Method	Dataset	PPV	Sensitivity	F-Score	Kappa score	AUROC	Accuracy
Proposed	He et al. [33]	0.904	0.917	0.91	0.8305	0.963	0.916
He et al. [13]	He et al. [33]	–	–	0.85	–	0.94	0.86
Sakagianni et al. [21]	He et al. [33]	0.8831	0.8831	–	–	–	–
Anwar and Zakir [3]	He et al. [33]	–	–	–	–	0.90	0.90
Wu et al. [27]	Private	–	0.811	–	–	0.819	0.76
Pu et al. [19]	Private	–	-	–	–	0.70	–
Xu et al. [28]	Private	0.813	0.867	0.839	–	–	0.867
Mei et al. [15]	Private	–	0.843	–	–	0.92	–
Polsinelli et al. [18]	He et al. [33]	0.8501	0.8755	0.8620	–	–	0.8503
Wang et al. [26]	Private	–	0.974	–	–	0.991	–
Di et al. [8]	Private	0.9065	0.9327	–	–	–	0.8979
Gao et al. [11]	Private	–	0.8914	–	–	0.9755	0.9599
Zhang et al. [32]	Private	–	0.9444	–	–	–	0.9403
Yener and Oktay [29]	Kaggle, He et al. [33]	0.90	0.94	0.92	–	0.91	0.91
Ouyang et al. [16]	Private	–	0.869	0.820	–	0.944	0.875

Performance attained by the proposed method (ensemble of CNNs+KSVM) is shown in bold

Conclusion

The experimental analysis performed in this work shows the effectiveness of ensemble of features extracted using MobilenetV2, Shufflenet, Xception, Darknet53 and EfficientnetB0 in predicting COVID-19 from CT scans.
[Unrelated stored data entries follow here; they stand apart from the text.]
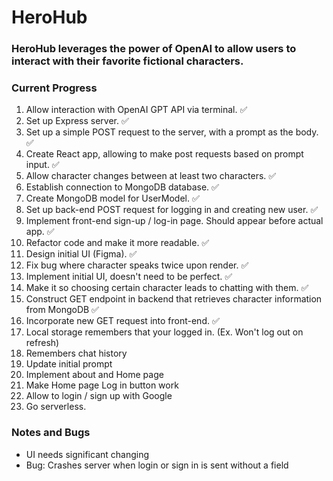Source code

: <h1>HeroHub</h1>

<h3>HeroHub leverages the power of OpenAI to allow users to interact with their favorite fictional characters.</h3>

<h3>Current Progress</h3>
<ol>
  <li>Allow interaction with OpenAI GPT API via terminal. &#9989;</li>
  <li>Set up Express server. &#9989;</li>
  <li>Set up a simple POST request to the server, with a prompt as the body. &#9989;</li>
  <li>Create React app, allowing to make post requests based on prompt input. &#9989;</li>
  <li>Allow character changes between at least two characters. &#9989;</li>
  <li>Establish connection to MongoDB database. &#9989;</li>
  <li>Create MongoDB model for UserModel. &#9989;</li>
  <li>Set up back-end POST request for logging in and creating new user. &#9989;</li>
  <li>Implement front-end sign-up / log-in page. Should appear before actual app. &#9989;</li>
  <li>Refactor code and make it more readable. &#9989;</li>
  <li>Design initial UI (Figma). &#9989;</li>
  <li>Fix bug where character speaks twice upon render. &#9989;</li>
  <li>Implement initial UI, doesn't need to be perfect. &#9989;</li>
  <li>Make it so choosing certain character leads to chatting with them. &#9989;</li>
  <li>Construct GET endpoint in backend that retrieves character information from MongoDB &#9989;</li>
  <li>Incorporate new GET request into front-end.  &#9989;</li>
  <li>Local storage remembers that your logged in. (Ex. Won't log out on refresh)</li>
  <li>Remembers chat history</li>
  <li>Update initial prompt</li>
  <li>Implement about and Home page</li>
  <li>Make Home page Log in button work</li>
  <li>Allow to login / sign up with Google</li>
  <li>Go serverless.</li>
</ol>



<h3>Notes and Bugs</h3>
<ul>
  <li>UI needs significant changing</li>
  <li>Bug: Crashes server when login or sign in is sent without a field </li>
</ul>
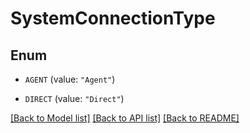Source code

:# SystemConnectionType

## Enum


* `AGENT` (value: `"Agent"`)

* `DIRECT` (value: `"Direct"`)


[[Back to Model list]](../README.md#documentation-for-models) [[Back to API list]](../README.md#documentation-for-api-endpoints) [[Back to README]](../README.md)


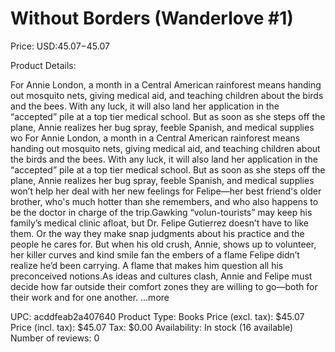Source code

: # Without Borders (Wanderlove #1)

Price: USD:$45.07-$45.07

Product Details:

For Annie London, a month in a Central American rainforest means handing out mosquito nets, giving medical aid, and teaching children about the birds and the bees. With any luck, it will also land her application in the “accepted” pile at a top tier medical school. But as soon as she steps off the plane, Annie realizes her bug spray, feeble Spanish, and medical supplies wo For Annie London, a month in a Central American rainforest means handing out mosquito nets, giving medical aid, and teaching children about the birds and the bees. With any luck, it will also land her application in the “accepted” pile at a top tier medical school. But as soon as she steps off the plane, Annie realizes her bug spray, feeble Spanish, and medical supplies won’t help her deal with her new feelings for Felipe—her best friend's older brother, who's much hotter than she remembers, and who also happens to be the doctor in charge of the trip.Gawking “volun-tourists” may keep his family’s medical clinic afloat, but Dr. Felipe Gutierrez doesn’t have to like them. Or the way they make snap judgments about his practice and the people he cares for. But when his old crush, Annie, shows up to volunteer, her killer curves and kind smile fan the embers of a flame Felipe didn’t realize he’d been carrying. A flame that makes him question all his preconceived notions.As ideas and cultures clash, Annie and Felipe must decide how far outside their comfort zones they are willing to go—both for their work and for one another. ...more

UPC: acddfeab2a407640
Product Type: Books
Price (excl. tax): $45.07
Price (incl. tax): $45.07
Tax: $0.00
Availability: In stock (16 available)
Number of reviews: 0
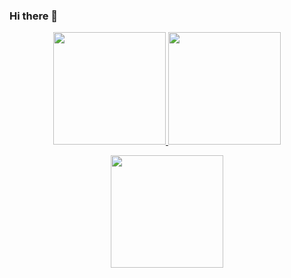 ### Hi there 👋

<!--
**rocoide/rocoide** is a ✨ _special_ ✨ repository because its `README.md` (this file) appears on your GitHub profile.

Here are some ideas to get you started:

- 🔭 I’m currently working on ...
- 🌱 I’m currently learning ...
- 👯 I’m looking to collaborate on ...
- 🤔 I’m looking for help with ...
- 💬 Ask me about ...
- 📫 How to reach me: ...
- 😄 Pronouns: ...
- ⚡ Fun fact: ...
-->




<!--### ⚙️ &nbsp;GitHub Analytics -->
<p align="center">
    <!-- Enlace deshabilitado -->
    <a href="#" disabled>
        <img height="180em" src="https://github-readme-stats-eight-theta.vercel.app/api?username=rocoide&show_icons=true&theme=algolia&include_all_commits=true&count_private=true"/>
        <img height="180em" src="https://github-readme-stats-eight-theta.vercel.app/api/top-langs/?username=rocoide&layout=compact&langs_count=8&theme=algolia"/>
    </a>
</p>


<!--### gift -->
<p align="center">
    <!-- Enlace deshabilitado -->
    <a href="#" disabled>
        <img align="center" height="180em" src="https://i.pinimg.com/originals/2a/cf/48/2acf48725aa805887ed63e9fcf75c5de.gif"/>
    </a>
</p>
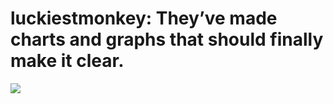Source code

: <!--
id: 174894699
link: http://tumblr.atmos.org/post/174894699/luckiestmonkey-theyve-made-charts-and-graphs
slug: luckiestmonkey-theyve-made-charts-and-graphs
date: Sat Aug 29 2009 12:43:58 GMT-0700 (PDT)
publish: 2009-08-029
tags: 
title: luckiestmonkey:
They’ve made charts and graphs that should finally make it clear.
-->


luckiestmonkey:
They’ve made charts and graphs that should finally make it clear.
=================================================================================

![](http://www.tumblr.com/photo/1280/atmos/174894699/1/tumblr_kp44fcizqM1qzys3y)

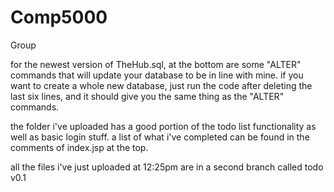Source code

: # Comp5000
Group

for the newest version of TheHub.sql, at the bottom are some "ALTER" commands that will update your database to be in line with mine.
if you want to create a whole new database, just run the code after deleting the last six lines, and it should give you the same thing as the "ALTER" commands.

the folder i've uploaded has a good portion of the todo list functionality as well as basic login stuff. 
a list of what i've completed can be found in the comments of index.jsp at the top.

all the files i've just uploaded at 12:25pm are in a second branch called todo v0.1
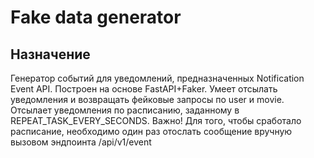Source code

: # Fake data generator
## Назначение
Генератор событий для уведомлений, предназначенных Notification Event API.
Построен на основе FastAPI+Faker.
Умеет отсылать уведомления и возвращать фейковые запросы по user и movie.
Отсылает уведомления по расписанию, заданному в REPEAT_TASK_EVERY_SECONDS.
Важно! Для того, чтобы сработало расписание, 
необходимо один раз отослать сообщение вручную вызовом эндпоинта /api/v1/event
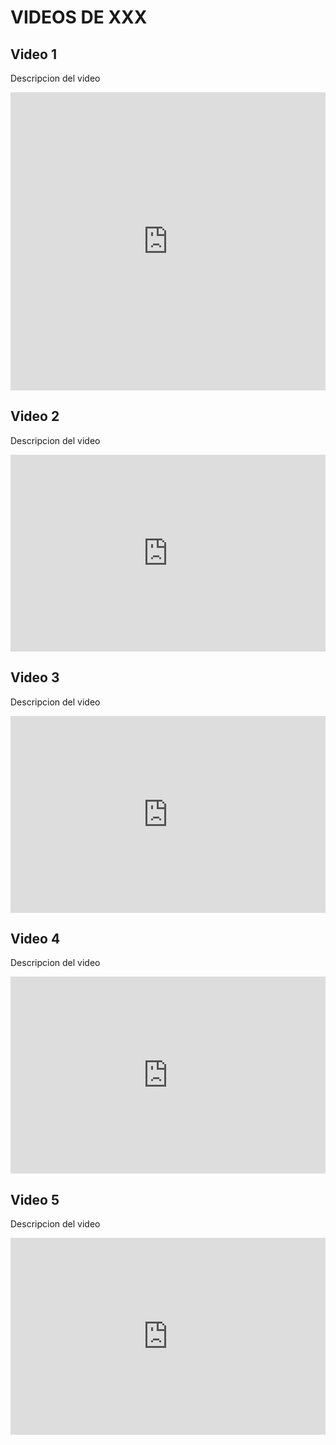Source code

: # VIDEOS DE XXX

## Video 1
Descripcion del video
<div><iframe width="100%" height="477" src="https://www.youtube.com/embed/C0zoI3RJ_fw" frameborder="0" rel="0" allow="encrypted-media" allowfullscreen>
</iframe></div>



## Video 2
Descripcion del video
<iframe width="100%" height="315" src="https://www.youtube.com/embed/uHjFZVilTJE" frameborder="0" allow="accelerometer; autoplay; clipboard-write; encrypted-media; gyroscope; picture-in-picture" allowfullscreen></iframe>

## Video 3
Descripcion del video
<iframe width="100%" height="315" src="https://www.youtube.com/embed/uHjFZVilTJE" frameborder="0" allow="accelerometer; autoplay; clipboard-write; encrypted-media; gyroscope; picture-in-picture" allowfullscreen></iframe>

## Video 4
Descripcion del video
<iframe width="100%" height="315" src="https://www.youtube.com/embed/uHjFZVilTJE" frameborder="0" allow="accelerometer; autoplay; clipboard-write; encrypted-media; gyroscope; picture-in-picture" allowfullscreen></iframe>

## Video 5
Descripcion del video
<iframe width="100%" height="315" src="https://www.youtube.com/embed/uHjFZVilTJE" frameborder="0" allow="accelerometer; autoplay; clipboard-write; encrypted-media; gyroscope; picture-in-picture" allowfullscreen></iframe>
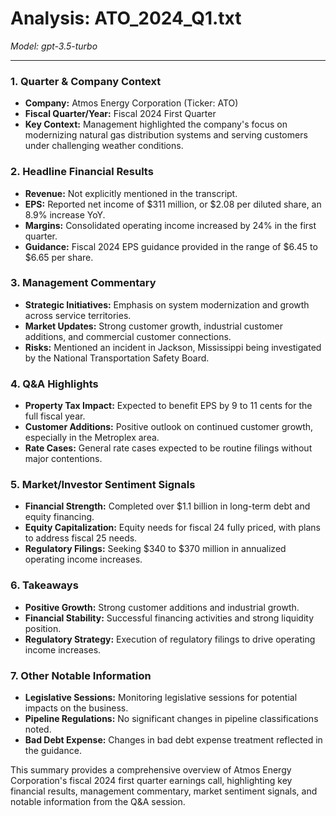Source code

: # Analysis: ATO_2024_Q1.txt

*Model: gpt-3.5-turbo*

---

### 1. Quarter & Company Context
- **Company:** Atmos Energy Corporation (Ticker: ATO)
- **Fiscal Quarter/Year:** Fiscal 2024 First Quarter
- **Key Context:** Management highlighted the company's focus on modernizing natural gas distribution systems and serving customers under challenging weather conditions.

### 2. Headline Financial Results
- **Revenue:** Not explicitly mentioned in the transcript.
- **EPS:** Reported net income of $311 million, or $2.08 per diluted share, an 8.9% increase YoY.
- **Margins:** Consolidated operating income increased by 24% in the first quarter.
- **Guidance:** Fiscal 2024 EPS guidance provided in the range of $6.45 to $6.65 per share.

### 3. Management Commentary
- **Strategic Initiatives:** Emphasis on system modernization and growth across service territories.
- **Market Updates:** Strong customer growth, industrial customer additions, and commercial customer connections.
- **Risks:** Mentioned an incident in Jackson, Mississippi being investigated by the National Transportation Safety Board.

### 4. Q&A Highlights
- **Property Tax Impact:** Expected to benefit EPS by 9 to 11 cents for the full fiscal year.
- **Customer Additions:** Positive outlook on continued customer growth, especially in the Metroplex area.
- **Rate Cases:** General rate cases expected to be routine filings without major contentions.

### 5. Market/Investor Sentiment Signals
- **Financial Strength:** Completed over $1.1 billion in long-term debt and equity financing.
- **Equity Capitalization:** Equity needs for fiscal 24 fully priced, with plans to address fiscal 25 needs.
- **Regulatory Filings:** Seeking $340 to $370 million in annualized operating income increases.

### 6. Takeaways
- **Positive Growth:** Strong customer additions and industrial growth.
- **Financial Stability:** Successful financing activities and strong liquidity position.
- **Regulatory Strategy:** Execution of regulatory filings to drive operating income increases.

### 7. Other Notable Information
- **Legislative Sessions:** Monitoring legislative sessions for potential impacts on the business.
- **Pipeline Regulations:** No significant changes in pipeline classifications noted.
- **Bad Debt Expense:** Changes in bad debt expense treatment reflected in the guidance.

This summary provides a comprehensive overview of Atmos Energy Corporation's fiscal 2024 first quarter earnings call, highlighting key financial results, management commentary, market sentiment signals, and notable information from the Q&A session.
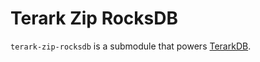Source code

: # Terark Zip RocksDB

`terark-zip-rocksdb` is a submodule that powers [TerarkDB](https://github.com/Terark/terarkdb/wiki).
Features extracted using the aforementioned CNNs in combination with KSVM classifier achieved significant performance in the classification of COVID-19 vs. non-COVID-19. There can be combinations of CNNs that could provide better results. We leave it to the readers to experiment with more combinations of pre-trained CNNs to come up with improved results. A multi-class classification of CT scans into COVID-19, normal, viral pneumonia and bacterial pneumonia using an ensemble of CNNs is proposed as future research work.